School Demystifies Local Business Habits

ST. PETERSBURG Rude service, vague signs hanging in shop windows that say "back in 15 minutes," surly counter workers who would rather talk among themselves than make money, lousy advertising no one can accuse Russian business of not having a rough-hewn style of its own.

This style is precisely what 21 foreign students have been studying during a two-month course at the St. Petersburg Summer School of Marketing and Management under the aegis of the Tempus Tacis exchange program. The course ended Wednesday.

But teachers say that despite the lackadaisical atmosphere projected by most Russian businesses, they are tough competitors and are beating foreign stores in the local market a fact that surprises most participants in the seminar.

The seminar teaches foreign students the basics of Russian history, civilization, language and the often rough-and-tumble process of local business management.

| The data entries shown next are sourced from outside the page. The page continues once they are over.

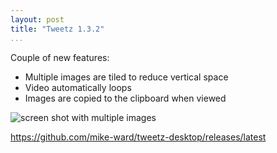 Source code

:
 ```yaml
---
layout: post  
title: "Tweetz 1.3.2"  
...
```


Couple of new features:

- Multiple images are tiled to reduce vertical space
- Video automatically loops
- Images are copied to the clipboard when viewed

![screen shot with multiple images](https://i.imgur.com/HEOhqgX.png)

<https://github.com/mike-ward/tweetz-desktop/releases/latest> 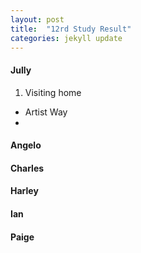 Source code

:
 ```yaml
---
layout: post
title:  "12rd Study Result"
categories: jekyll update
---
```


#### Jully

1. Visiting home
- Artist Way
- 

#### Angelo 



#### Charles 



#### Harley 



#### Ian




#### Paige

"The main thing we wanted to show in the history of Russia is the number and specifics of political systems, from medieval times to the last few years," said school spokeswoman Natalya Pastukhova.

At the start of the program, students were asked to write an essay answering the question,"What do you think of Russia and Russians?" marketing teacher Natalya Tiraspolskaya said.

Many students from Finland who make up 80 percent of the participants wrote that they would not want to run their own business with Russians, who they consider "lazy and incompatible partners."

"When a Russian businessman faces a problem, he prefers to wait for the problem to fix itself," said Torsten Hekkelstrand from Finland. "I think its a specific part of the national character. However, if the Russian government reduced taxes, Id like to start my business here."

Tiraspolskaya said business schools in the West "give a clear understanding of economics, management and psychology, laying out which steps a businessman should take in a European setting." But Westerners leave these rules behind when they enter the Russian market, she said.

"When foreigners arrive, they have wild ideas about the wild Russia, and they think there is no rival market here, that everything is easy and they can forget all they were taught," Tiraspolskaya said.

One aspect of her marketing seminar was to look into what competitive edge Western stores have over their local counterparts. Students compared high-profile Western stores, such as Stockmann, Kontinent and Super Siwa, to a Russian retail outlet of their choice. The results were surprising.

"Students were confused," Tiraspolskaya said. "In spite of the bad service and lack of advertising and attention to style, Russian shops are alive and quietly doing business."

James Brown, a student from England, said the program helped him make some sense of the Russian way of doing business.

"We found the existence of a market system here, and the specifics of its regulation. For instance, the Russian finance system it differs significantly from the European. Some things still go over our head."

One of those things is the poor quality of advertising. "For instance, why is it that a shop, which advertises that it has no break during the day, can put up a sign saying gone for lunch and disappear?" Brown said. Under these circumstances, he said, "we hardly understand how advertising works" in Russia.

Tiraspolskayas answer was fatalistic: "Every Russian knows that advertising is a pack of lies, so its difficult to explain to a Russian or to a foreigner how to make an advertisement that will actually attract a customer.

"Thats why we are trying to bring some basics of the Russian mentality into foreign minds, teaching them Russian history and civilization," she said.

The idea for the program was conceived three years ago by the Northwest Polytechnical Institute of St. Petersburg and the Finnish Education Ministry. This summers session was the second and the number of participants nearly tripled. The seminars first graduating class consisted of eight students.